Ma sarebbe sbagliato criticare Folke Bernadotte e l'impegno con gli autobus bianchi per questo. Piuttosto, questi eventi mostrano come le nostre normali norme e morali crollano nel caos della guerra, e come sono i forti a dettare le condizioni. Chiunque voglia agire in modo costruttivo in una situazione del genere si trova immediatamente di fronte a difficili dilemmi morali. La seconda guerra mondiale è piena di situazioni simili, ma non dovrebbero essere usate come fonte di critica contro quelli che sono fondamentalmente ammirevoli sforzi di forza.
Folke Bernadotte appare come un uomo che ha affrontato la realtà così com'era, qualcuno che ha visto ciò che era necessario per agire. Era uno scout, "sempre preparato". Era spinto da una forte etica religiosa – la Bibbia era una compagna costante – a cercare di essere costruttivo in una situazione senza speranza.

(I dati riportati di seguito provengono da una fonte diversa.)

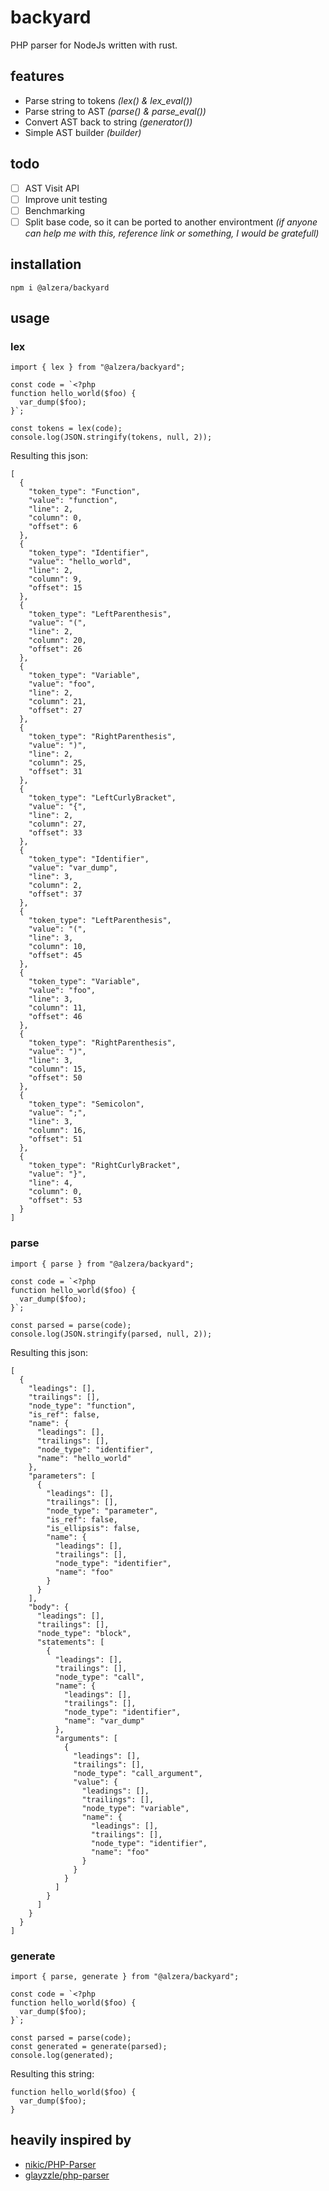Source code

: # backyard

PHP parser for NodeJs written with rust.

## features

- Parse string to tokens _(lex() & lex_eval())_
- Parse string to AST _(parse() & parse_eval())_
- Convert AST back to string _(generator())_
- Simple AST builder _(builder)_

## todo

- [ ] AST Visit API
- [ ] Improve unit testing
- [ ] Benchmarking
- [ ] Split base code, so it can be ported to another environtment _(if anyone can help me with this, reference link or something, I would be gratefull)_

## installation

    npm i @alzera/backyard

## usage

### lex

    import { lex } from "@alzera/backyard";

    const code = `<?php
    function hello_world($foo) {
      var_dump($foo);
    }`;

    const tokens = lex(code);
    console.log(JSON.stringify(tokens, null, 2));

Resulting this json:

    [
      {
        "token_type": "Function",
        "value": "function",
        "line": 2,
        "column": 0,
        "offset": 6
      },
      {
        "token_type": "Identifier",
        "value": "hello_world",
        "line": 2,
        "column": 9,
        "offset": 15
      },
      {
        "token_type": "LeftParenthesis",
        "value": "(",
        "line": 2,
        "column": 20,
        "offset": 26
      },
      {
        "token_type": "Variable",
        "value": "foo",
        "line": 2,
        "column": 21,
        "offset": 27
      },
      {
        "token_type": "RightParenthesis",
        "value": ")",
        "line": 2,
        "column": 25,
        "offset": 31
      },
      {
        "token_type": "LeftCurlyBracket",
        "value": "{",
        "line": 2,
        "column": 27,
        "offset": 33
      },
      {
        "token_type": "Identifier",
        "value": "var_dump",
        "line": 3,
        "column": 2,
        "offset": 37
      },
      {
        "token_type": "LeftParenthesis",
        "value": "(",
        "line": 3,
        "column": 10,
        "offset": 45
      },
      {
        "token_type": "Variable",
        "value": "foo",
        "line": 3,
        "column": 11,
        "offset": 46
      },
      {
        "token_type": "RightParenthesis",
        "value": ")",
        "line": 3,
        "column": 15,
        "offset": 50
      },
      {
        "token_type": "Semicolon",
        "value": ";",
        "line": 3,
        "column": 16,
        "offset": 51
      },
      {
        "token_type": "RightCurlyBracket",
        "value": "}",
        "line": 4,
        "column": 0,
        "offset": 53
      }
    ]

### parse

    import { parse } from "@alzera/backyard";

    const code = `<?php
    function hello_world($foo) {
      var_dump($foo);
    }`;

    const parsed = parse(code);
    console.log(JSON.stringify(parsed, null, 2));

Resulting this json:

    [
      {
        "leadings": [],
        "trailings": [],
        "node_type": "function",
        "is_ref": false,
        "name": {
          "leadings": [],
          "trailings": [],
          "node_type": "identifier",
          "name": "hello_world"
        },
        "parameters": [
          {
            "leadings": [],
            "trailings": [],
            "node_type": "parameter",
            "is_ref": false,
            "is_ellipsis": false,
            "name": {
              "leadings": [],
              "trailings": [],
              "node_type": "identifier",
              "name": "foo"
            }
          }
        ],
        "body": {
          "leadings": [],
          "trailings": [],
          "node_type": "block",
          "statements": [
            {
              "leadings": [],
              "trailings": [],
              "node_type": "call",
              "name": {
                "leadings": [],
                "trailings": [],
                "node_type": "identifier",
                "name": "var_dump"
              },
              "arguments": [
                {
                  "leadings": [],
                  "trailings": [],
                  "node_type": "call_argument",
                  "value": {
                    "leadings": [],
                    "trailings": [],
                    "node_type": "variable",
                    "name": {
                      "leadings": [],
                      "trailings": [],
                      "node_type": "identifier",
                      "name": "foo"
                    }
                  }
                }
              ]
            }
          ]
        }
      }
    ]

### generate

    import { parse, generate } from "@alzera/backyard";

    const code = `<?php
    function hello_world($foo) {
      var_dump($foo);
    }`;

    const parsed = parse(code);
    const generated = generate(parsed);
    console.log(generated);

Resulting this string:

    function hello_world($foo) {
      var_dump($foo);
    }

## heavily inspired by

- [nikic/PHP-Parser](https://github.com/nikic/PHP-Parser)
- [glayzzle/php-parser](https://github.com/glayzzle/php-parser)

In molti modi, personificava i principi che oggi sono i capisaldi della politica estera svedese e norvegese: la mediazione invece della violenza, l'importanza degli sforzi di mantenimento e di pacificazione, la protezione dei civili – non ultimi donne e bambini – così come una profonda convinzione che il diritto internazionale e i diritti umani devono essere protagonisti nelle relazioni internazionali.


Wernhoff è l'ambasciatore della Svezia in Norvegia.